*** Begin section ***

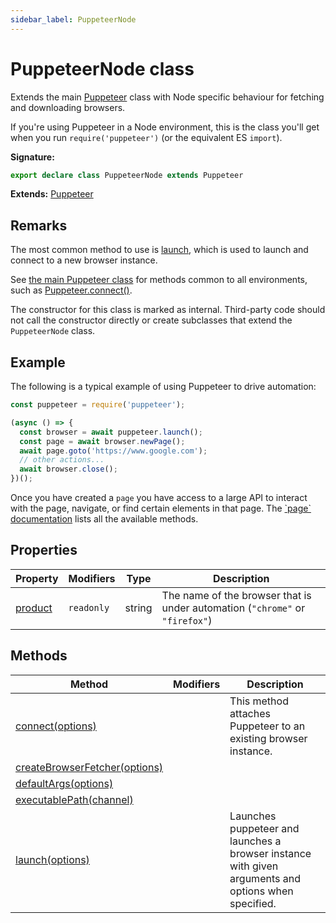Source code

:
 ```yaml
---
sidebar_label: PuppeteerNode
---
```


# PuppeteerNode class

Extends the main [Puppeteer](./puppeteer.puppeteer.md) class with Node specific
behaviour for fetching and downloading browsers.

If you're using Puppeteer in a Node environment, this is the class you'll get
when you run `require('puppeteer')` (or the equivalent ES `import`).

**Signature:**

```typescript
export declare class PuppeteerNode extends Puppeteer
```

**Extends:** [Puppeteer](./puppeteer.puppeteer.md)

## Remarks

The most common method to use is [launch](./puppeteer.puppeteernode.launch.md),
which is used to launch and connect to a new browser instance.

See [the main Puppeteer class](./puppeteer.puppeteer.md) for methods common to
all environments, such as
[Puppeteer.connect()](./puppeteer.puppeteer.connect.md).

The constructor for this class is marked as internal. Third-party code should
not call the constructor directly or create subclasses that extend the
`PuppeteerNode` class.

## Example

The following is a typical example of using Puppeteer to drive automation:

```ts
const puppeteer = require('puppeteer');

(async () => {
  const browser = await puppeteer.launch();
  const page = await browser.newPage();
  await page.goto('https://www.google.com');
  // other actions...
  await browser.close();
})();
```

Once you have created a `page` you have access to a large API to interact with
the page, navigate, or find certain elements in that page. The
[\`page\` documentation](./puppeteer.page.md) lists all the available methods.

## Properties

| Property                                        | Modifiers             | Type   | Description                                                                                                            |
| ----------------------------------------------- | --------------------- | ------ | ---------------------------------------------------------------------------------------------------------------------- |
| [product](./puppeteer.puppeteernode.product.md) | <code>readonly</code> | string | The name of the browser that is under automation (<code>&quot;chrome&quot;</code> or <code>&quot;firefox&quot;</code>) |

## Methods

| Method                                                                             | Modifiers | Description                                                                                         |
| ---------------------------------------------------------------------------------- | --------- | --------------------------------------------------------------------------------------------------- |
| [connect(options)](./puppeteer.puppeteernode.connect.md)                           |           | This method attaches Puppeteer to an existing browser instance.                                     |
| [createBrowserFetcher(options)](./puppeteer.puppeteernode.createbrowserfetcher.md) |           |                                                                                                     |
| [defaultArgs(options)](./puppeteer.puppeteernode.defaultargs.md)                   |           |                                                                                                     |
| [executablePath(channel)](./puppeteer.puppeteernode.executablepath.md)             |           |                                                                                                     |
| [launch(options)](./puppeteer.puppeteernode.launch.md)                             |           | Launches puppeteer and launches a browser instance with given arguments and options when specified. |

*** End section ***

Exercise goal:
Find every line in the listing that holds the string "launch", then say how many there are as a bare number.

Exercise response:
4